According to this piece in the Argus Leader, the State Bar of South Dakota is launching Project Rural Practice to try to lure more attorneys to the state's less populated regions.
"A lot of our rural attorneys are nearing retirement and looking for someone to carry on the practice," state bar president Pat Goetzinger told the Argus Leader.
During this year's State of the Judiciary address, Chief Justice David Gilbertson of the South Dakota Supreme Court said: "We face the very real possibility of whole sections of the state being without access to legal services."
The South Dakota bar plans to work with communities to come up with financial incentives to lure lawyers to rural areas, according to the Argus Leader. But what those incentives might entail remains to be fleshed out, as Project Rural Practice is still in its early stages.

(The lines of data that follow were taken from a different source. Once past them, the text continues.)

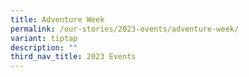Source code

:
 ```yaml
---
title: Adventure Week
permalink: /our-stories/2023-events/adventure-week/
variant: tiptap
description: ""
third_nav_title: 2023 Events
---
```

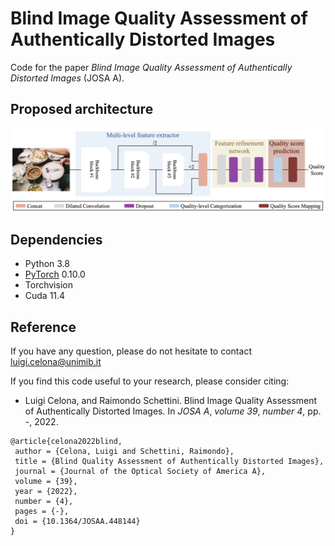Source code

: # Blind Image Quality Assessment of Authentically Distorted Images
Code for the paper *Blind Image Quality Assessment of Authentically Distorted Images* (JOSA A).

## Proposed architecture
<img src="./assets/network.png" width="1000"/>

## Dependencies
* Python 3.8
* [PyTorch](https://pytorch.org/) 0.10.0
* Torchvision
* Cuda 11.4

## Reference
If you have any question, please do not hesitate to contact luigi.celona@unimib.it

If you find this code useful to your research, please consider citing:

* Luigi Celona, and Raimondo Schettini. Blind Image Quality Assessment of Authentically Distorted Images. In _JOSA A_, _volume 39_, _number 4_, pp. -, 2022.
```
@article{celona2022blind,
 author = {Celona, Luigi and Schettini, Raimondo},
 title = {Blind Quality Assessment of Authentically Distorted Images},
 journal = {Journal of the Optical Society of America A},
 volume = {39},
 year = {2022},
 number = {4},
 pages = {-},
 doi = {10.1364/JOSAA.448144}
}
```
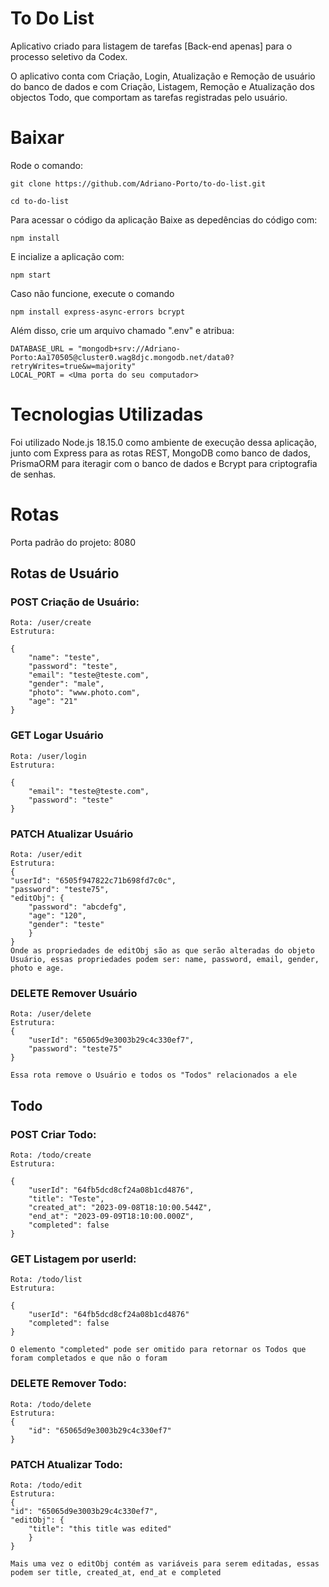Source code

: # To Do List

Aplicativo criado para listagem de tarefas [Back-end apenas] para o processo seletivo da Codex.

O aplicativo conta com Criação, Login, Atualização e Remoção de usuário do banco de dados e com Criação, Listagem, Remoção e Atualização dos objectos Todo, que comportam as tarefas registradas pelo usuário.

# Baixar

Rode o comando:

```
git clone https://github.com/Adriano-Porto/to-do-list.git
```

```
cd to-do-list
```

Para acessar o código da aplicação
Baixe as depedências do código com:
```
npm install
```
E incialize a aplicação com:
```
npm start
```
Caso não funcione, execute o comando
```
npm install express-async-errors bcrypt
```

Além disso, crie um arquivo chamado ".env" e atribua:
```
DATABASE_URL = "mongodb+srv://Adriano-Porto:Aa170505@cluster0.wag8djc.mongodb.net/data0?retryWrites=true&w=majority"
LOCAL_PORT = <Uma porta do seu computador>
```

# Tecnologias Utilizadas

Foi utilizado Node.js 18.15.0 como ambiente de execução dessa aplicação, junto com Express para as rotas REST, MongoDB como banco de dados, PrismaORM para iteragir com o banco de dados e Bcrypt para criptografia de senhas.

# Rotas

Porta padrão do projeto: 8080

## Rotas de Usuário

### POST Criação de Usuário:

    Rota: /user/create  
    Estrutura:  
    
    {
        "name": "teste",  
        "password": "teste",  
        "email": "teste@teste.com",  
        "gender": "male",  
        "photo": "www.photo.com",  
        "age": "21"  
    }

### GET Logar Usuário

    Rota: /user/login  
    Estrutura:  
    
    {
        "email": "teste@teste.com",
        "password": "teste"
    }

### PATCH Atualizar Usuário

    Rota: /user/edit
    Estrutura:
    {
	"userId": "6505f947822c71b698fd7c0c",
	"password": "teste75",
	"editObj": {
		"password": "abcdefg",
		"age": "120",
		"gender": "teste"
        }
    }
    Onde as propriedades de editObj são as que serão alteradas do objeto Usuário, essas propriedades podem ser: name, password, email, gender, photo e age.

### DELETE Remover Usuário

    Rota: /user/delete
    Estrutura:
    {
	    "userId": "65065d9e3003b29c4c330ef7",
        "password": "teste75"
    }
    
    Essa rota remove o Usuário e todos os "Todos" relacionados a ele
    
## Todo

### POST Criar Todo:

    Rota: /todo/create  
    Estrutura:  

    {
        "userId": "64fb5dcd8cf24a08b1cd4876",
        "title": "Teste",
        "created_at": "2023-09-08T18:10:00.544Z",
        "end_at": "2023-09-09T18:10:00.000Z",
        "completed": false
    }

### GET Listagem por userId:

    Rota: /todo/list
    Estrutura:
    
    {
	    "userId": "64fb5dcd8cf24a08b1cd4876"
        "completed": false 
    }
    
    O elemento "completed" pode ser omitido para retornar os Todos que foram completados e que não o foram

### DELETE Remover Todo:

    Rota: /todo/delete
    Estrutura:
    {
	    "id": "65065d9e3003b29c4c330ef7"
    }

### PATCH Atualizar Todo:

    Rota: /todo/edit
    Estrutura:
    {
	"id": "65065d9e3003b29c4c330ef7",
	"editObj": {
		"title": "this title was edited"
	    }
    }
    
    Mais uma vez o editObj contém as variáveis para serem editadas, essas podem ser title, created_at, end_at e completed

This is not the first time that young lawyers have been exhorted to go rural in search of work. Last year, we blogged about a piece in Lawyerist that also hit on the need for country lawyers and advised urban-centric attorneys to give country living a chance.
"Fears of cultural isolation may be just that - fears," the piece notes. "Many people in the city think nothing of traveling three hours each way in the summer to go up to the family cabin; rural residents just do a 'reverse commute' to attend sporting events, concerts, and other big city attractions."